Part of me accepts that, like all art (and many other facets of the human experience), it's all subjective and I need not take any of it on board. But another part of me sees the numbers counting down, and the pithy throwaway comments made about these pieces of work that artists have put their heart and soul into, and wants to slap the shit out of any music-scene-fanboy who has the audacity to reduce the art to a pile of numbers in such a self-satisfied manner.

ANYWAY, as regards this particular list (The Top 100 Albums of 1990s), you lose if you don't include any Ice Cube or Jay-Z albums on your list, and if the highest ranking Rap album is Public Enemy Fear of a Black Planet (at # 17, if you must know). Ice Cube Death Certificate was quite literally the soundtrack for the L.A. riots, and all of Jay Z's late '90s efforts (most notably Vol. 2... Hard Knock Life) set the template and trend for much of what is still going on in the now-ubiquitous "Urban Music" category.

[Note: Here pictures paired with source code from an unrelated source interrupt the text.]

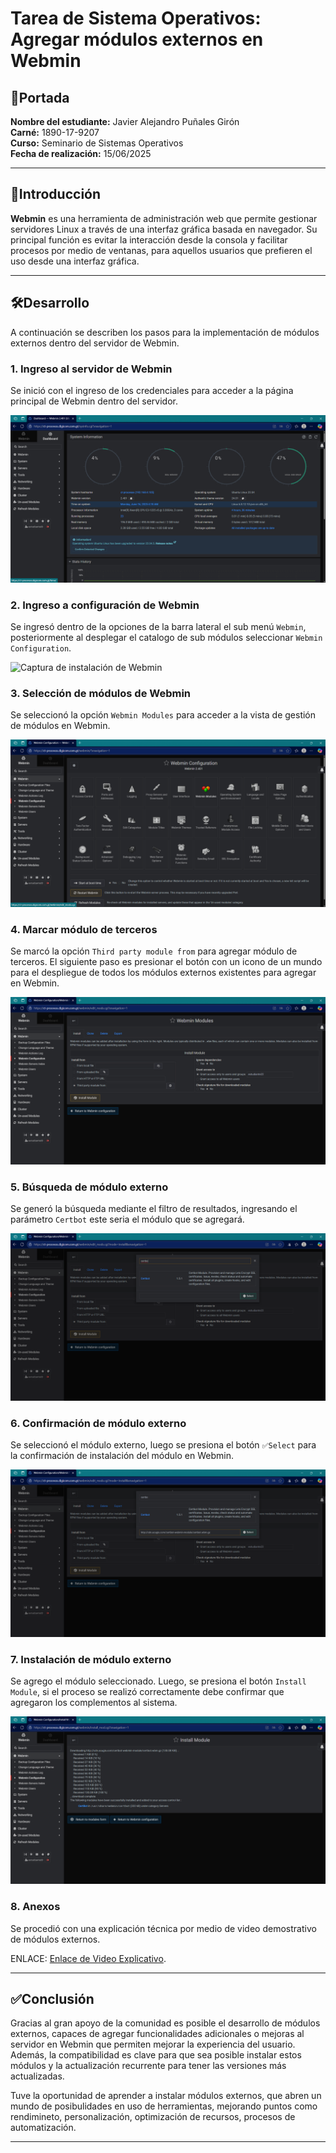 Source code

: # Tarea de Sistema Operativos: Agregar módulos externos en Webmin

## 📘Portada

**Nombre del estudiante:** Javier Alejandro Puñales Girón  
**Carné:** 1890-17-9207  
**Curso:** Seminario de Sistemas Operativos  
**Fecha de realización:** 15/06/2025  


---

## 📝Introducción

**Webmin** es una herramienta de administración web que permite gestionar servidores Linux a través de una interfaz gráfica basada en navegador. Su principal función es evitar la interacción desde la consola y facilitar procesos por medio de ventanas, para aquellos usuarios que prefieren el uso desde una interfaz gráfica.

---

## 🛠️Desarrollo

A continuación se describen los pasos para la implementación de módulos externos dentro del servidor de Webmin.

### 1. Ingreso al servidor de Webmin

Se inició con el ingreso de los credenciales para acceder a la página principal de Webmin dentro del servidor.

![Captura de instalación de Webmin](https://github.com/jpunalesg/ModulosExternosWebminUMG/blob/69d07cfdb0d25e2587a13c68ae8ff92b9326ccab/IMG%201%20-%20%20Ingreso%20al%20servidor.png)

### 2. Ingreso a configuración de Webmin

Se ingresó dentro de la opciones de la barra lateral el sub menú `Webmin`, posteriormente al desplegar el catalogo de sub módulos seleccionar `Webmin Configuration`.

![Captura de instalación de Webmin](https://github.com/jpunalesg/ModulosExternosWebminUMG/blob/089e514de5763b74ea18bb8d2c4ddb0bdfdcf0c0/IMG%202%20-%20Ingreso%20a%20configuraci%C3%B3n%20de%20Webmin.png)

### 3. Selección de módulos de Webmin

Se seleccionó la opción `Webmin Modules` para acceder a la vista de gestión de módulos en Webmin.

![Captura de instalación de Webmin](https://github.com/jpunalesg/ModulosExternosWebminUMG/blob/840723c53a5d5b8f0f18280740759203e022f56b/IMG%203%20-%20Seleccion%20de%20modulo%20webmin.png)

### 4. Marcar módulo de terceros

Se marcó la opción `Third party module from` para agregar módulo de terceros. El siguiente paso es presionar el botón con un icono de un mundo para el despliegue de todos los módulos externos existentes para agregar en Webmin.

![Captura de instalación de Webmin](https://github.com/jpunalesg/ModulosExternosWebminUMG/blob/15b80257869d26b62b0a6fa2d95cdce4d80e8da6/IMG%204%20-%20Marcar%20modulo%20externo.png)

### 5. Búsqueda de módulo externo

Se generó la búsqueda mediante el filtro de resultados, ingresando el parámetro `Certbot` este seria el módulo que se agregará.

![Captura de instalación de Webmin](https://github.com/jpunalesg/ModulosExternosWebminUMG/blob/9dccd5e6413fbc737a6265d34f7d6724ff5b4f26/IMG%205%20-%20Busqueda%20de%20modulo%20externo%20(2).png)

### 6. Confirmación de módulo externo

Se seleccionó el módulo externo, luego se presiona el botón `✅Select` para la confirmación de instalación del módulo en Webmin.

![Captura de instalación de Webmin](https://github.com/jpunalesg/ModulosExternosWebminUMG/blob/02232145a20fcf57c411af5beebc29ada9559abf/IMG%206%20.%20confirmacion%20de%20modulo%20externo%20(2).png)

### 7. Instalación de módulo externo

Se agrego el módulo seleccionado. Luego, se presiona el botón `Install Module`, si el proceso se realizó correctamente debe confirmar que agregaron los complementos al sistema.

![Captura de instalación de Webmin](https://github.com/jpunalesg/ModulosExternosWebminUMG/blob/08898f693b24f910d43053afe560befad4a6acf5/IMG%207%20-%20Instalacion%20de%20modulo%20externo.png)


### 8. Anexos

Se procedió con una explicación técnica por medio de video demostrativo de módulos externos.

ENLACE: [Enlace de Video Explicativo](https://youtu.be/0NQcmzH_BfM).

---

## ✅Conclusión

Gracias al gran apoyo de la comunidad es posible el desarrollo de módulos externos, capaces de agregar funcionalidades adicionales o mejoras al servidor en Webmin que permiten mejorar la experiencia del usuario. Además, la compatibilidad es clave para que sea posible instalar estos módulos y la actualización recurrente para tener las versiones más actualizadas.

Tuve la oportunidad de aprender a instalar módulos externos, que abren un mundo de posibulidades en uso de herramientas, mejorando puntos como rendimineto, personalización, optimización de recursos, procesos de automatización.

---
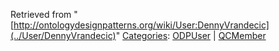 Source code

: Retrieved from "[http://ontologydesignpatterns.org/wiki/User:DennyVrandecic](../User/DennyVrandecic)"
 [Categories](http://ontologydesignpatterns.org/wiki/Special:Categories "Special:Categories"): [ODPUser](../Category/ODPUser "Category:ODPUser") | [QCMember](../Category/QCMember "Category:QCMember") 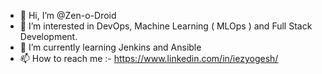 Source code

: - 👋 Hi, I’m @Zen-o-Droid
- 👀 I’m interested in DevOps, Machine Learning ( MLOps ) and Full Stack Development.
- 🌱 I’m currently learning Jenkins and Ansible
- 📫 How to reach me :- 
      https://www.linkedin.com/in/iezyogesh/

<!---
Zen-o-Droid/Zen-o-Droid is a ✨ special ✨ repository because its `README.md` (this file) appears on your GitHub profile.
You can click the Preview link to take a look at your changes.
--->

Biggie's rhymes being characterised as 'sensational and vitriolic' (FLOW, motherfuckers, Biggie was all about flow), and Nas Illmatic only managing a # 33 ranking are two more reasons why I want to pee on all of the good folk at Pitchfork media (at least all those involved in this list).

And yes, I'm aware that much of the above renders me a pot next to some kind of charred water-boiling device.